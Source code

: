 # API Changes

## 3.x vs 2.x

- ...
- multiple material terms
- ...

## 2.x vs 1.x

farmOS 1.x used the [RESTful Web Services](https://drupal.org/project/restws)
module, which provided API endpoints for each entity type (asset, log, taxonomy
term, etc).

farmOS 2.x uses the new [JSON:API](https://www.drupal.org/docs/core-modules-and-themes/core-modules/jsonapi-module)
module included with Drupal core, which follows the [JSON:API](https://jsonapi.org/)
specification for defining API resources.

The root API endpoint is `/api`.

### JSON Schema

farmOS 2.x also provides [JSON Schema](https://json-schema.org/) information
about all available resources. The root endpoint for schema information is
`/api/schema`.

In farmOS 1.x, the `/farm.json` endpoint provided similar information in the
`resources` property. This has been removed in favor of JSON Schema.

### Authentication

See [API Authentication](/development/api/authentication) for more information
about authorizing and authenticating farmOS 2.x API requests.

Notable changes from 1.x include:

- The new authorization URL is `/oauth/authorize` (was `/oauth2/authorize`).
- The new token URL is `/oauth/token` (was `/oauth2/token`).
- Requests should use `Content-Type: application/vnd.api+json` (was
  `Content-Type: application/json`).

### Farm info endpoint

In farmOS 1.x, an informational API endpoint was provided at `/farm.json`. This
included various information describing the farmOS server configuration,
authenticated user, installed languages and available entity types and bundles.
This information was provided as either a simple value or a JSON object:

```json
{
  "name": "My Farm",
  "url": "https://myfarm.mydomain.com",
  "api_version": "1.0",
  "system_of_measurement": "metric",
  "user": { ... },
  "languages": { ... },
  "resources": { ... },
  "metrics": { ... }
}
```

---*---

EXERCISE BRIEF
With the entries above as the source, set down exactly the lines from the one holding "### Farm info endpoint" through the last line, both ends included.

SOLUTION FOR THIS PROBLEM
### Farm info endpoint

In farmOS 1.x, an informational API endpoint was provided at `/farm.json`. This
included various information describing the farmOS server configuration,
authenticated user, installed languages and available entity types and bundles.
This information was provided as either a simple value or a JSON object:

```json
{
  "name": "My Farm",
  "url": "https://myfarm.mydomain.com",
  "api_version": "1.0",
  "system_of_measurement": "metric",
  "user": { ... },
  "languages": { ... },
  "resources": { ... },
  "metrics": { ... }
}
```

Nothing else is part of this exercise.